À partir de l’été 2025, les agents publics du Schleswig-Holstein, au nord de l’Allemagne, cesseront progressivement d’utiliser les logiciels de Microsoft dans leurs fonctions. Objectif affiché : reprendre le contrôle sur les données, garantir leur traitement selon le droit européen et réduire la dépendance à l’égard des géants technologiques américains.
Le ministre régional de la Numérisation, Dirk Schrödter, a confirmé que près de 30 000 fonctionnaires — bientôt rejoints par quelque 30 000 enseignants — abandonnent Teams, Outlook, Word ou encore Excel au profit de solutions open source comme LibreOffice, Open-Xchange ou encore Linux. La suite du programme prévoit également un transfert vers une infrastructure cloud publique allemande, hors de contrôle de Microsoft.
Cette décision s’inscrit dans un contexte de méfiance croissante à l’égard des multinationales américaines du numérique, et de prise de conscience des « dépendances numériques », selon les mots du ministre. En 2023, l’Union européenne avait ouvert une enquête antitrust visant Microsoft, en raison de la manière dont l’entreprise lie Teams à ses autres logiciels professionnels.
En réponse à cette pression politique et réglementaire, Microsoft a annoncé une série de nouveaux produits conçus pour répondre aux exigences européennes en matière de souveraineté. Sa nouvelle offre « Sovereign Public Cloud », disponible d’ici fin 2025, garantit que les données restent physiquement en Europe, sous le droit européen, avec des accès contrôlés uniquement par du personnel résidant dans l’UE. L’entreprise propose aussi que certaines applications, comme Exchange et SharePoint, puissent être gérées directement dans les centres de données des clients.
Microsoft insiste sur le fait que cette offre vise « les gouvernements, les industries critiques et les secteurs réglementés » nécessitant « le plus haut niveau d’autonomie opérationnelle ». Une manière pour l’entreprise de répondre aux critiques qui visent le Cloud Act américain, une loi qui permet aux autorités des États-Unis d’exiger l’accès aux données, y compris lorsqu’elles sont stockées hors du territoire américain.
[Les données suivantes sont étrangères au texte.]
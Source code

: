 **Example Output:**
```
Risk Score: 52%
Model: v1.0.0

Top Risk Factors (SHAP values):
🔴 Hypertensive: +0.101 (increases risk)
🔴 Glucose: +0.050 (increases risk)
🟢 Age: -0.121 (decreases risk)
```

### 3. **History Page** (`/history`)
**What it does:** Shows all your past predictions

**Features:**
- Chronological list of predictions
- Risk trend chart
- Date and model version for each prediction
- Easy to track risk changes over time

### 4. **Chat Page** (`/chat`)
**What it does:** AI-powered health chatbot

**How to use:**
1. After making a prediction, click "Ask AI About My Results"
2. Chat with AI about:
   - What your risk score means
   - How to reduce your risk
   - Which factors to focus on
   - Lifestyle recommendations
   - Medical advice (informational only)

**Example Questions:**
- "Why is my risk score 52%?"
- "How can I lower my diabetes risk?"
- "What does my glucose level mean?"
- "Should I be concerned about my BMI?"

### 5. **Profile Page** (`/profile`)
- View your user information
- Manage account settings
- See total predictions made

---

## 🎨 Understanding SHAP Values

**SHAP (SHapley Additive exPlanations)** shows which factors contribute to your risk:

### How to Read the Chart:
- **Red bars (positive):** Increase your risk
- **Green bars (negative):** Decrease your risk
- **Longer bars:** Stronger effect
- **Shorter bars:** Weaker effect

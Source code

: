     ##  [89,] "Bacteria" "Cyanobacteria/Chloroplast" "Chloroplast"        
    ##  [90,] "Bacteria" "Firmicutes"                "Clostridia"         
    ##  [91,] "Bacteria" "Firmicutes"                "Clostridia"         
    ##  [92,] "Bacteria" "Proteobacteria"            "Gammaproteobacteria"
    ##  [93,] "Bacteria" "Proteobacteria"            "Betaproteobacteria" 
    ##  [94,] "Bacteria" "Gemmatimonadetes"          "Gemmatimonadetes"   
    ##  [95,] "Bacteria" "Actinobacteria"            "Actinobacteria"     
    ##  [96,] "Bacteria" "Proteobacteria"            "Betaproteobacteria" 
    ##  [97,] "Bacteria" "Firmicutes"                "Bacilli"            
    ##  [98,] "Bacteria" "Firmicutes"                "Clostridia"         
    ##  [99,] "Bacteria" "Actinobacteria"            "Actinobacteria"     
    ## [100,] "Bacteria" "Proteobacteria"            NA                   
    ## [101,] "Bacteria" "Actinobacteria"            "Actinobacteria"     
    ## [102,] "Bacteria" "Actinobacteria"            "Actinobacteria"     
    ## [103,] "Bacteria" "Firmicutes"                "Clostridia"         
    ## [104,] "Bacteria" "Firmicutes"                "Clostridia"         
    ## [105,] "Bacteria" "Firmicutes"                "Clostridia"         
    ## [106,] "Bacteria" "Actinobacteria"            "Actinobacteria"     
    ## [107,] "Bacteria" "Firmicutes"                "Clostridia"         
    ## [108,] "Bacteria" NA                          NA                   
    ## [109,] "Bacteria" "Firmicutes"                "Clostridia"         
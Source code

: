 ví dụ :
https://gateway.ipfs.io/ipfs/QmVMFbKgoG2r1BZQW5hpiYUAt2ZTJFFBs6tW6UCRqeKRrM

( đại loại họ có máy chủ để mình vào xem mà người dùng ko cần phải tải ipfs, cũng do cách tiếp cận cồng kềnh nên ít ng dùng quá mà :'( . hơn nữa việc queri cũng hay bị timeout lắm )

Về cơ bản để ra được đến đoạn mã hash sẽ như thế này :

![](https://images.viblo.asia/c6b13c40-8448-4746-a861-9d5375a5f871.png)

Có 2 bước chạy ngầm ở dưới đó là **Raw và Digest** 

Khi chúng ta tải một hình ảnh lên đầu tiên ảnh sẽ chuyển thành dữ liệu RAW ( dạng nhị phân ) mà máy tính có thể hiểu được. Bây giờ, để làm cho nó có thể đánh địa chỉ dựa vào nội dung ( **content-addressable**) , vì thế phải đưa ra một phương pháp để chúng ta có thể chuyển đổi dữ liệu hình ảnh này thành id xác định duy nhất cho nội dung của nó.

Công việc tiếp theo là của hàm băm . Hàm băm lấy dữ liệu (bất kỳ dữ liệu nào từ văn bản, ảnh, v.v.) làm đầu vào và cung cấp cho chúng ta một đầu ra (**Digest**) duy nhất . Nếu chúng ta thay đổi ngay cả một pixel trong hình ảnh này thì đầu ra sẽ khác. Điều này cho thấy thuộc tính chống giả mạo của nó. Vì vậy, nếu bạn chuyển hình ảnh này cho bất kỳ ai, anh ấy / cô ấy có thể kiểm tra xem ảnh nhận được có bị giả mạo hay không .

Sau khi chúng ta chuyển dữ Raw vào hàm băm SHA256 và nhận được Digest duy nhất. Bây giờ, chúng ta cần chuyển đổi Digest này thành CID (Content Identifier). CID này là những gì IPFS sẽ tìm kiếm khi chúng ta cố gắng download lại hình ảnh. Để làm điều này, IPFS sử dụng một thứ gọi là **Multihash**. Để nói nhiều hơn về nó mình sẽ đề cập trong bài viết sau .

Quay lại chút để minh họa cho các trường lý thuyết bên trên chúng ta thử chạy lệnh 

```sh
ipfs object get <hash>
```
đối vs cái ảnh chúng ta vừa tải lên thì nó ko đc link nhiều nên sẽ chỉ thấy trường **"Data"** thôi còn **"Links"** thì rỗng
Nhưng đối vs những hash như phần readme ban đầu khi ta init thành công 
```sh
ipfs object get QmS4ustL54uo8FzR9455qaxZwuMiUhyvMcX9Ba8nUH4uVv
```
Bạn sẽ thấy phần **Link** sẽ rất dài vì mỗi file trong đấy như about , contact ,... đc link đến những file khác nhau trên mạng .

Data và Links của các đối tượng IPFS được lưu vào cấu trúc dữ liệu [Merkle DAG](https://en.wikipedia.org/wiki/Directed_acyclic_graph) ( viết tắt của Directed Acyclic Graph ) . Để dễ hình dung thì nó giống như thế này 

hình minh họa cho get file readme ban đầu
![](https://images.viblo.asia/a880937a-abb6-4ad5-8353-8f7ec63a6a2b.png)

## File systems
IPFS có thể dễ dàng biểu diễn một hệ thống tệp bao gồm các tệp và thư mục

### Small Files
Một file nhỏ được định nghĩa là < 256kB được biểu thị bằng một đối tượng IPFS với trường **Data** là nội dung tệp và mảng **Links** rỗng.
En Europe, plusieurs voix s’élèvent pour accélérer la construction d’une infrastructure numérique indépendante. La France pousse en faveur d’une capacité européenne propre, et des villes comme Copenhague et Aarhus, au Danemark, étudient également un passage à l’open source. Le Schleswig-Holstein espère ainsi devenir un modèle pour d’autres administrations. Quant à Microsoft, il s’efforce d’adapter son modèle à un continent de plus en plus soucieux de sa souveraineté numérique.